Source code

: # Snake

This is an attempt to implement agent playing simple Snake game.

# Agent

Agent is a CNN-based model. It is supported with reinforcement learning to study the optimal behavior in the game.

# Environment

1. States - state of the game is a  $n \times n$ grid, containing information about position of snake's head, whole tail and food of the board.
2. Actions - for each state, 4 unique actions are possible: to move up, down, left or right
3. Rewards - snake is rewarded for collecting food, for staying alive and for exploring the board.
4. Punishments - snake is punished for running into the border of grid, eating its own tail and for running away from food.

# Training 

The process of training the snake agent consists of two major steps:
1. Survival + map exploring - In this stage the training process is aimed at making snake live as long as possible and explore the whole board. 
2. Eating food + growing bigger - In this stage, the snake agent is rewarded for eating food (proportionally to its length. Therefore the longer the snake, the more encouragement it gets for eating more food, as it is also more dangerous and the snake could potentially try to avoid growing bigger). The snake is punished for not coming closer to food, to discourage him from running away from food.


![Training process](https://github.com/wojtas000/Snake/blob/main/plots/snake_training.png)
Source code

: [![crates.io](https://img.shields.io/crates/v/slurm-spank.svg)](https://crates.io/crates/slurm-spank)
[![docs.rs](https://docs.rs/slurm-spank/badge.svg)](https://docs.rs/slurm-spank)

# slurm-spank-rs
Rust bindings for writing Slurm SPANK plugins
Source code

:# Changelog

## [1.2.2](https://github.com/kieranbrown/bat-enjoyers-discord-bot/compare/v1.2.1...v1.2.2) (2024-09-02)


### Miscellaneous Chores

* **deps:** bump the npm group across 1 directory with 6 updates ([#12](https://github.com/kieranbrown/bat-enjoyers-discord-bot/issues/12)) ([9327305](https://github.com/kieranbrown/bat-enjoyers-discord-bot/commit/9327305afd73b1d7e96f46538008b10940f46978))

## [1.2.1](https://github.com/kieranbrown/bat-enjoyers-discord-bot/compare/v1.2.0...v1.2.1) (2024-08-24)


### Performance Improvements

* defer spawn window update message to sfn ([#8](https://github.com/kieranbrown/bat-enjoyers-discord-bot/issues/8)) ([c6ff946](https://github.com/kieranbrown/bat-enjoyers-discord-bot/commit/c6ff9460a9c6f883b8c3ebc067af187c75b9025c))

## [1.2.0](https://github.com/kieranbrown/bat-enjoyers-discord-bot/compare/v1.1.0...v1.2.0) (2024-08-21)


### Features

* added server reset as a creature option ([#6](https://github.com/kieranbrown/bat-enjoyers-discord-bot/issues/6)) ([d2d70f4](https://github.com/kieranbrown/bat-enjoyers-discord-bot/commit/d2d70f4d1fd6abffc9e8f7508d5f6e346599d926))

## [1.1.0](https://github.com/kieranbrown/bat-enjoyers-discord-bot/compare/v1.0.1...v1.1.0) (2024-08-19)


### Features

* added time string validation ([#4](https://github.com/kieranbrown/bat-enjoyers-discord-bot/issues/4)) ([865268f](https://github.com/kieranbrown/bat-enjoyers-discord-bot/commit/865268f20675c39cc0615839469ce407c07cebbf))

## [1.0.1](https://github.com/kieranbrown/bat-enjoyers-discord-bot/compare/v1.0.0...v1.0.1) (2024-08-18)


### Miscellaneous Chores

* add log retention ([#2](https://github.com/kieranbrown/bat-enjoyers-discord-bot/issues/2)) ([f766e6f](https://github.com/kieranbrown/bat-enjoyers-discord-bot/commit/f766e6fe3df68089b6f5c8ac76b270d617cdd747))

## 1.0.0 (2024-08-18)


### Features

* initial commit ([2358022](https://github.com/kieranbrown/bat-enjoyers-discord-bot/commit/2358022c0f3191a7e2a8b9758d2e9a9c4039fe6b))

───

▶ **Exercise goal**:
Reply with nothing except the number of lines in the listing above that include the string "process".

▶ **Task result**:
3